Hairstyles such as braids, locs, and threading, have been prominent in African culture for many centuries - dating as far back as the 15th century.
But today, these styles have - intentionally and unintentionally - become fashion and political statements, and are often the victims of appropriation by those who care very little for their origin. But as many appropriate these cultural styles, there are many young modern black women who are also embracing these traditionally African hairstyles today.
Traditionally in Nigeria, Yoruba women were known to wear one of these distinct African hairstyles, known as Irun Kiko (translated to “hair knotting with thread”), as a symbolic embrace of femininity and a declaration of cultural pride. Most recently, we've seen this style on dancers in Beyoncé's "Formation" video and on natural hair bloggers, showing ways to style and stretch their natural hair with a string of thread, instead of heat.

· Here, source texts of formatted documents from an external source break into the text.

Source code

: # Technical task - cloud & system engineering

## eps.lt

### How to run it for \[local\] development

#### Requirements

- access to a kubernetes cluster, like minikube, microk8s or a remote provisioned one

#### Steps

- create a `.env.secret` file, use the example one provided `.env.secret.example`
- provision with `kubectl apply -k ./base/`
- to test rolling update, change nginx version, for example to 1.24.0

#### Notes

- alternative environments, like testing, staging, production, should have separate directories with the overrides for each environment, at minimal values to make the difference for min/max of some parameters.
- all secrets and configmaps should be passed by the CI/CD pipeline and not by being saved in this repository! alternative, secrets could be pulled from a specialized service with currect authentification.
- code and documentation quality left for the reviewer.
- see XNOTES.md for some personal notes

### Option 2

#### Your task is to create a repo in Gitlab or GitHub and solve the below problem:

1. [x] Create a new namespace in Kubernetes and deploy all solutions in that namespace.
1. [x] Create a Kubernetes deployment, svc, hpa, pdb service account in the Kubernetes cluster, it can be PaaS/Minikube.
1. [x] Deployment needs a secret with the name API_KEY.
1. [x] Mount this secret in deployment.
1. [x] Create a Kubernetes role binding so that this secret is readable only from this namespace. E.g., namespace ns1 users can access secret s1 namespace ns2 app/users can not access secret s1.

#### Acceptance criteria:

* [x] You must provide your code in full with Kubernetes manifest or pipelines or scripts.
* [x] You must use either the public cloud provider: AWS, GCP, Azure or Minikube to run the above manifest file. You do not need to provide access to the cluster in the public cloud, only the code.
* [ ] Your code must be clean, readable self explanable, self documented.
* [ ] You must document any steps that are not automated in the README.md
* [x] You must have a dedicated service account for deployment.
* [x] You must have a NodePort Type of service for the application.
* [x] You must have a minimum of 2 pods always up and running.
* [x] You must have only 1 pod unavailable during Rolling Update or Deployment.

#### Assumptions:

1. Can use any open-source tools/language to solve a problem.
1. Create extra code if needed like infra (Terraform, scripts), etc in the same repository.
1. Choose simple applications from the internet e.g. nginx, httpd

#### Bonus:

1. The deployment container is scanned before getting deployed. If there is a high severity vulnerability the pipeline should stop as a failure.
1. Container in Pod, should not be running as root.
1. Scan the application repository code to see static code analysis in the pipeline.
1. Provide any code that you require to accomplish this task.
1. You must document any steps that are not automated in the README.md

Now, London-based, British-Nigerian photographer, Juliana Kasumu, is also celebrating and highlighting this gorgeous hairstyle in her Irun Kiko photo series. The series presents modern renditions of the traditional hairstyles which were once used as a form of cultural identification, and looks into ways in which black women either conform to, or rebel against western ideals of beauty while reclaiming African heritage.
Today, images from the Irun Kiko series have gone on to receive international acclaim with presented exhibitions and lectures in London, Birmingham, and San Antonio, Texas.
Speaking to Konbini, Kasumu talked in depth about being a black woman with natural hair in the UK and the responses to that:
"To be honest its a mixed-bag. I find with a lot of people, both black or white, their appreciation for my hair is based on exoticism."
" I mean I've been in absolutely ridiculous scenarios, with people running their fingers through my hair like it was their God-given right, or jumping out of buses in order to take a photograph. It's maddening."
"On the other end of the spectrum, I get the occasional questionable remark from family members, friends, older generation Nigerians, sometimes strangers, giving strong suggestions on my need to relax my hair, which tells me that this process of decolonising the mind still has a long way to go."
"But slowly I've seen that by opening up the dialogue on why it always has to be relaxer vs natural, I have seen a growing number of peoples ideologies move away from those narrow-minded views, amongst both Africans and non-Africans. So that's inspiring."
"...there has been a shift in the mind-set that most once had, with regard the 'attractiveness' of these styles."
"I'm pleased to now have the opportunity to be in conversation with African women who have felt inspired by this series and their childhood memories, to go back to having their hair threaded and adapt it to their own personal styles."
"Because for many, black hair has become a means of standing up against the political suppression of blackness as a whole."
"But It is important to add here, that most of these politics were imposed by others, through acts of ethnocentrism and the constant analysis from outsiders on the state of black bodies, inevitably formulated narrow-minded assumptions, which we still see in play today."
"A lot of these politics were and still are unintended. I mean seriously, does it make sense that something so natural could cause me to be fired from a job position, or kicked out of school?"
"With the advancement of technology, we're in a state of trying desperately to gain independence from Western influence. This is a beautiful thing, and personally don't view it as 'political' move, more a means of healing amongst the various communities within Africa and its diaspora."
Juliana Kasumu will be exhibiting her work at the annual East London photography festival, Photomonth, starting October 7.